DATA EXTRACTS section start

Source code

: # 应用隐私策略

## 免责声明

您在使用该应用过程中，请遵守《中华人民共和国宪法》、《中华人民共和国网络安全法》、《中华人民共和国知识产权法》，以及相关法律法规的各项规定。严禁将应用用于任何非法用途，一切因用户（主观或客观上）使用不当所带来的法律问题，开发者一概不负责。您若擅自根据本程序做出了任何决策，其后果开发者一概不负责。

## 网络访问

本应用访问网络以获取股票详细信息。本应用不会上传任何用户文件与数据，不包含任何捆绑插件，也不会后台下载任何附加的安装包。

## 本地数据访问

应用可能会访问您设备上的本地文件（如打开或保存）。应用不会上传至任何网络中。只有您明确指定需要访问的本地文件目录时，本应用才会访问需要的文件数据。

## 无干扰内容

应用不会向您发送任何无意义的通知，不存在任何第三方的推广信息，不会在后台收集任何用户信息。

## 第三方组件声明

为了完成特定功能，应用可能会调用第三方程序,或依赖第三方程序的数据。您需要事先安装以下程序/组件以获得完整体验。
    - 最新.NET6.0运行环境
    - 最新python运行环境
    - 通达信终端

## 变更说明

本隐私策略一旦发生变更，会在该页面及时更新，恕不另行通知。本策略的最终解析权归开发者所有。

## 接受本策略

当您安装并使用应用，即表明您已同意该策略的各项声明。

DATA EXTRACTS section end

With nothing added or dropped, reproduce all the data exactly.

*OUTPUT OF THE TASK*:
Source code

: # 应用隐私策略

## 免责声明

您在使用该应用过程中，请遵守《中华人民共和国宪法》、《中华人民共和国网络安全法》、《中华人民共和国知识产权法》，以及相关法律法规的各项规定。严禁将应用用于任何非法用途，一切因用户（主观或客观上）使用不当所带来的法律问题，开发者一概不负责。您若擅自根据本程序做出了任何决策，其后果开发者一概不负责。

## 网络访问

本应用访问网络以获取股票详细信息。本应用不会上传任何用户文件与数据，不包含任何捆绑插件，也不会后台下载任何附加的安装包。

## 本地数据访问

应用可能会访问您设备上的本地文件（如打开或保存）。应用不会上传至任何网络中。只有您明确指定需要访问的本地文件目录时，本应用才会访问需要的文件数据。

## 无干扰内容

应用不会向您发送任何无意义的通知，不存在任何第三方的推广信息，不会在后台收集任何用户信息。

## 第三方组件声明

为了完成特定功能，应用可能会调用第三方程序,或依赖第三方程序的数据。您需要事先安装以下程序/组件以获得完整体验。
    - 最新.NET6.0运行环境
    - 最新python运行环境
    - 通达信终端

## 变更说明

本隐私策略一旦发生变更，会在该页面及时更新，恕不另行通知。本策略的最终解析权归开发者所有。

## 接受本策略

当您安装并使用应用，即表明您已同意该策略的各项声明。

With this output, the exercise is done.